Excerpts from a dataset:
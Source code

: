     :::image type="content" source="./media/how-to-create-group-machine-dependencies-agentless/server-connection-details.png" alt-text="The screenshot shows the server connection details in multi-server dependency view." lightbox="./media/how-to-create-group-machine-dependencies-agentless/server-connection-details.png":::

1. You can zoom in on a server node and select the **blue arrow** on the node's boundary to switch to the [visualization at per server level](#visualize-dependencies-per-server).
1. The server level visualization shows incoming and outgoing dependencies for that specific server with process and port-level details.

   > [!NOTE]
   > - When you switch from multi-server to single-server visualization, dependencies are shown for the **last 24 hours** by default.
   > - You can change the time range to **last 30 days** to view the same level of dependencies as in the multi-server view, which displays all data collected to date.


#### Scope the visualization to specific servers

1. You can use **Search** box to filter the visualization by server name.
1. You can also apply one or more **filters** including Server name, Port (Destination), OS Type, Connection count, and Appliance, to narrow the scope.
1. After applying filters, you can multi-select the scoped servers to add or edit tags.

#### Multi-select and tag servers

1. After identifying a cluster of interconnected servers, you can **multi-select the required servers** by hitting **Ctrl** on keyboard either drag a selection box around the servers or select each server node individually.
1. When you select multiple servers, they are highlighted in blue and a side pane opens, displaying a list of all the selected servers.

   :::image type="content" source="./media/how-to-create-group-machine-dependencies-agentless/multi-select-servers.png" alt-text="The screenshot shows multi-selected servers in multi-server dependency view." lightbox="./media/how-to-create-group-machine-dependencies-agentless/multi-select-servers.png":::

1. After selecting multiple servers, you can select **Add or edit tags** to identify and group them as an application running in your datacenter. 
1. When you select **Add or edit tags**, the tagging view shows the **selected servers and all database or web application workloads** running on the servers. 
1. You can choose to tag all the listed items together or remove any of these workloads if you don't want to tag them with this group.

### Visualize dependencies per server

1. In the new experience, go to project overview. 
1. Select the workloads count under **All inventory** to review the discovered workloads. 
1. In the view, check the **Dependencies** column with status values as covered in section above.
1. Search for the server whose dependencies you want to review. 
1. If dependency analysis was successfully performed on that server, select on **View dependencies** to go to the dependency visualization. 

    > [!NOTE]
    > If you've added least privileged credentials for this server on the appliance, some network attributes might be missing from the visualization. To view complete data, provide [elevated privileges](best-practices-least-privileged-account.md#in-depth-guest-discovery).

» **TRY IT**
Exactly the lines from the one with "1. Search for" through the final line of the entries are to be returned, both ends included.

» **RESULT FOR THIS TASK**
1. Search for the server whose dependencies you want to review. 
1. If dependency analysis was successfully performed on that server, select on **View dependencies** to go to the dependency visualization. 

    > [!NOTE]
    > If you've added least privileged credentials for this server on the appliance, some network attributes might be missing from the visualization. To view complete data, provide [elevated privileges](best-practices-least-privileged-account.md#in-depth-guest-discovery).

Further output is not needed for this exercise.